Data exchanged between devices, connected systems, and the platform can be represented in two different ways: (i) the sensors send data in JSON or XML formats (in a particular platform format) using the REST API, or (ii) through the MQTT message protocol [111].
The Project and Device Management module contains the projects created by users and provides device and its software management, i.e., device provisioning, enabling and disabling devices, and updating firmware. Storing and executing events in the form of scripts created using the Groovy programming language and using if-then-else rules is the responsibility of the Business Rules and Event Processing module.
Pros: Application used to trigger the other functionality are supported
Cons: less friendly user interface.

Use Case

Nowadays, cities have the challenge of improving, protecting the environment, decreasing energy use, and reducing CO 2 emissions, as well as having to detect and correct any excesses in light consumption or in water spillage and control expenses.
Carriots City Life is an IoT platform that works like the city brain. It collects data from different sensors or information reported by the citizens and mixes it all to better manage municipal services [112]. it is a cloud platform that allows people to collect, integrate, store and analyze all the city data with a global vision.

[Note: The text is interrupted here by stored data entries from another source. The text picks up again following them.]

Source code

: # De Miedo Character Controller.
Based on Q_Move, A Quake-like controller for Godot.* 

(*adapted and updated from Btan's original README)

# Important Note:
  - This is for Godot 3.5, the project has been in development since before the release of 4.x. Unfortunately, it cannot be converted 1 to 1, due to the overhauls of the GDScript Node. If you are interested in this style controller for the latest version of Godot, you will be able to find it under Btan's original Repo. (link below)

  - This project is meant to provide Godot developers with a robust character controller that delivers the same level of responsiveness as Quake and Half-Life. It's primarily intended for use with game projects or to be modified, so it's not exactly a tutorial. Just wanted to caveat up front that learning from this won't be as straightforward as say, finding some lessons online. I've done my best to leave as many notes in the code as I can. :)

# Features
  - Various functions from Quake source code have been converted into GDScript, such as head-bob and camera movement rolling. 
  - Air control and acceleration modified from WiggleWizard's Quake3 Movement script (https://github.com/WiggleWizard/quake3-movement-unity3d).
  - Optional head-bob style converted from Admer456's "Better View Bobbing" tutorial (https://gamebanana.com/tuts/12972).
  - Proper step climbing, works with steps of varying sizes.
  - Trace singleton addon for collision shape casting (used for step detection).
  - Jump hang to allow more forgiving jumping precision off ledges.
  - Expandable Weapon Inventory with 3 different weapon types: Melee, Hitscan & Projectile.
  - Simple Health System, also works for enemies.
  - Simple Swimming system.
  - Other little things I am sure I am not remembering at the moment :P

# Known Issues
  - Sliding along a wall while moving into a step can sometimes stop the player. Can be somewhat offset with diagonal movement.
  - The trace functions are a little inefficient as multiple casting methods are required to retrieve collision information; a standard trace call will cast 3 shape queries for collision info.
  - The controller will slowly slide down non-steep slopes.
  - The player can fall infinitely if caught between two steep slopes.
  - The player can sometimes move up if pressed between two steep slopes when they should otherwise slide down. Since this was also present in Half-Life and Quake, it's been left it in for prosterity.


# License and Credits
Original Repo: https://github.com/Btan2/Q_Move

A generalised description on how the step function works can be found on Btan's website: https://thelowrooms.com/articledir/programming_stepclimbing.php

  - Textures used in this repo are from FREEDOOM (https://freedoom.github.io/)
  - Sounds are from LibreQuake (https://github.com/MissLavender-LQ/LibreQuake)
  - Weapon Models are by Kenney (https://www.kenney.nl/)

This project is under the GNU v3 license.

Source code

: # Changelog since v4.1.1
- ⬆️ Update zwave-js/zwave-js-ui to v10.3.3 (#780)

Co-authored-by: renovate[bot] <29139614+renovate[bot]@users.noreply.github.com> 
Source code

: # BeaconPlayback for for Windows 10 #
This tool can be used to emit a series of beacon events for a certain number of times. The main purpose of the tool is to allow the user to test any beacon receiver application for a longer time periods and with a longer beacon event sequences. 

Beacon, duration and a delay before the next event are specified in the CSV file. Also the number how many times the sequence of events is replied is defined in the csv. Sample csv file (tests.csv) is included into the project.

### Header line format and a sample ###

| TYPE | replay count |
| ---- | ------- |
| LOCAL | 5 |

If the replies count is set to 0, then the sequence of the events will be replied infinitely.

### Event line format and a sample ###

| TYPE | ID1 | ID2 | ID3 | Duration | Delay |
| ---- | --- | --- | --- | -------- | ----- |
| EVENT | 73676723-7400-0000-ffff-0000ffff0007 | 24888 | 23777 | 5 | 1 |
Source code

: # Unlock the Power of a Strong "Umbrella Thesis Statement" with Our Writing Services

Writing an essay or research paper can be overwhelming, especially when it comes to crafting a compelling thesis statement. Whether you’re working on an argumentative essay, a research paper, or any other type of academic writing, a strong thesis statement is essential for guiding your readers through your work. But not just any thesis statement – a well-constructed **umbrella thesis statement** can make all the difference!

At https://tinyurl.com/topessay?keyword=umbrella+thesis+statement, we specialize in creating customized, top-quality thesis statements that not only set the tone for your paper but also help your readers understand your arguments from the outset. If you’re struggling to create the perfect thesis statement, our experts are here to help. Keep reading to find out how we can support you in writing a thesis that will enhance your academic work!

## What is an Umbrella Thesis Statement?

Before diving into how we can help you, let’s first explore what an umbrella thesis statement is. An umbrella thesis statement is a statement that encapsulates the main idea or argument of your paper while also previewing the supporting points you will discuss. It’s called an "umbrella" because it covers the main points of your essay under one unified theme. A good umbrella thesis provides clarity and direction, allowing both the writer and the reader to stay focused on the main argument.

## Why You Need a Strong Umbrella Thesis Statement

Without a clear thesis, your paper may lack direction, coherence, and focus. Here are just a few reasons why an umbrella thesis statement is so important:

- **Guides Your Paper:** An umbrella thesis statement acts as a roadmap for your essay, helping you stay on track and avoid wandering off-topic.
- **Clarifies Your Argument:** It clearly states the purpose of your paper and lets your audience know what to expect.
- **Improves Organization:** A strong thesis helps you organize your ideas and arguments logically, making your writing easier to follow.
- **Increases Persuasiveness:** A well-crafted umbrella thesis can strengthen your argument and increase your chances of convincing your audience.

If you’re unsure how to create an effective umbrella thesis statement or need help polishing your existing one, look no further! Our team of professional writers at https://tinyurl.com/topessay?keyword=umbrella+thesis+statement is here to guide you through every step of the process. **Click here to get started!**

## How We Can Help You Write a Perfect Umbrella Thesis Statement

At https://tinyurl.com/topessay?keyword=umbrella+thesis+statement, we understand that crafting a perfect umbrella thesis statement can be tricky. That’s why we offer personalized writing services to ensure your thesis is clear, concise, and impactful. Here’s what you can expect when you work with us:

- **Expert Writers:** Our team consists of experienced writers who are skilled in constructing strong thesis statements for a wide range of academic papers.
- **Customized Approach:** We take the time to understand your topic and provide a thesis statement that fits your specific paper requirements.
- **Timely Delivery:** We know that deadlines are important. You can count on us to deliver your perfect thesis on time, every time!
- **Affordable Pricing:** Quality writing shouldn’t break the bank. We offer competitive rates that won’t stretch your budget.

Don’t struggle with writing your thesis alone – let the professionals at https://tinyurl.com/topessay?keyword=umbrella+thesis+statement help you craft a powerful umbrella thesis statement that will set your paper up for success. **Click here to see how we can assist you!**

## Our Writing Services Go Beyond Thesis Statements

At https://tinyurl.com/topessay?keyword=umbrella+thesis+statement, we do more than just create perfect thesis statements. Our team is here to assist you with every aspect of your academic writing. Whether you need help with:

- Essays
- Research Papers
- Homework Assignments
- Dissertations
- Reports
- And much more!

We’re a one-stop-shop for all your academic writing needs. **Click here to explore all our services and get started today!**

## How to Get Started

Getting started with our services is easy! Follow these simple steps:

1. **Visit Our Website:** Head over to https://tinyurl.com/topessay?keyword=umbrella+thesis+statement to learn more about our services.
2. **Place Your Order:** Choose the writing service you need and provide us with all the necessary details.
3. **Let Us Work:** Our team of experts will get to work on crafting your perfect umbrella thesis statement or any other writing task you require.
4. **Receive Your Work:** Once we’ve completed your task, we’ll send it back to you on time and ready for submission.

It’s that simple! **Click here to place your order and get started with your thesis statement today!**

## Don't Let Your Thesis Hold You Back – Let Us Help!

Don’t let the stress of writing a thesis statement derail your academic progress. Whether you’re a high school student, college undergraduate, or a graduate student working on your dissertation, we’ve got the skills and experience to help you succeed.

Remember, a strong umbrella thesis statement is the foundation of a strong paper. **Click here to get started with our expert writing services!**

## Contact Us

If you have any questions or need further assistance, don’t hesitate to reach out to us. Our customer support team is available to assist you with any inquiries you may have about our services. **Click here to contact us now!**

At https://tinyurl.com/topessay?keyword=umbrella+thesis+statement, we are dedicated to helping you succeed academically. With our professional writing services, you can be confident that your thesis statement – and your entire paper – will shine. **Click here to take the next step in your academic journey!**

9. Performance Evaluation, Discussion, and Open Issues

Main characteristics are based on studied management solutions, a qualitative study is performed to characterize management types and technologies used in the most relevant management protocols and platforms. Table 5 and Table 6 summarize the main protocols characteristics considering their standardization resources, data, transport stacks, among others.
The IoT Network Management protocols (Table 5) were originated by the IETF for management of connected devices. The SNMP protocol was the basis for the creation of other protocols such as IoT-PIC and LNMP. Its simplicity in data modeling makes it a fast and a simple configuration protocol. NETCONF was created to be the successor of SNMP using the XML standard for request and response messages. The secure connection transport on SNMP is relevant because its ease of configuration in some scenarios. With the emergence of SDNs, new network management protocols have been proposed, such as OVSDB. It uses JSON technology to expose its devices and network data for the systematic integration of applications.
The IoT Device Management protocols (Table 6) were developed with Internet standards by the IETF. The TLS protocol and SSL protocol are used to secure transport of the information in the network as HTTPS and SSH protocols. In reference to the data modeling and encoding, the OVSDB and COMAN protocols use current Web technologies, such as XML and JSON, that expose network and device information to access other applications through a user name and password.
Table 7 summarizes a comparison among the most relevant IoT Network Management platforms, considering IMPReSS, OpenNMS, OpenDayLight, and Zabbix.
All the platforms have Web user-interfaces and open-source technologies, except IMPReSS (which was finalized in 2016). OpenDaylight supports more IoT Network Management protocols compared to other previously researched solutions. Zabbix is a popular platform for monitoring and management networks and differ in XMPP and NETCONF protocol with OpenNMS.
Table 8 summarizes a comparison among the most relevant IoT Device Management platforms, considering Xively, OneM2M, ManIoT, and other important solutions, regarding several important protocols and types of management approaches.
Despite attending to most requirements, SmartThings believe that supporting widely used protocols and Web technologies is enough to mitigate the problem of heterogeneity devices. However, support for other protocols is an important requirement for Carriots and Xively platforms. Other requirements (like context-awareness and dynamic adaptation) are barely discussed. Context-awareness is an approach to the inclusion of semantic data in a platform, e.g., location and collection time.
Platforms and new solutions are based on the SNMP architecture protocol, as shown in [115,116], such as the use of the OVSDB protocol for the SDN architecture and the XMPP protocol shown in IoT-PIC. SNMP uses more efficient resources thus responding to a processing request up to ten times faster than NETCONF according to the study presented in [7,117,118]. The OpenDayLight modular platform supports more network protocols for IoT, such as SNMP, NETCONF, IoT-PIC/XMPP, OVSDB, and additional features. Then, it can be considered the best platform among the studied IoT Network Management platforms.
Figure 30 presents the percentage of the main resources obtained from the surveyed protocols and platforms for IoT management. The studies presented in [6,11,93,119] show the percentage of use of the main raised resources are accounted and demonstrated.
As may be seen, almost all the IoT Device Management platforms solved the heterogeneity and interoperability issue but, for network management, it stills a challenge given they only propose 6LoWPAN network management but SDN and Mesh networks are not supported. Given the protocols and platforms, only about 50% used a standard communication model of networks and devices. Security and context awareness of networks and devices are challenges that stills open. Both types of management have an adoption of open-source protocols and platforms with about 60% of all the surveyed technologies. Some protocols or platforms have a range of features but requirements such as security and interoperability are developed in different ways for each one. Thus, no IoT management platform and protocol meets all the requirements.
Based on this study, it is concluded that IoT Device Management stills in an early stage. The requirements have not been completely explored. Nevertheless, ManIoT and ONEM2M can be considered the best open-source solutions. ONEM2M supports a wide range of management protocols. Xively is the best proprietary platform according to the mapped characteristics. No solution can cover all the requirements of a RAs. Thus, there are open research issues due to divergences between the available technologies and research approaches.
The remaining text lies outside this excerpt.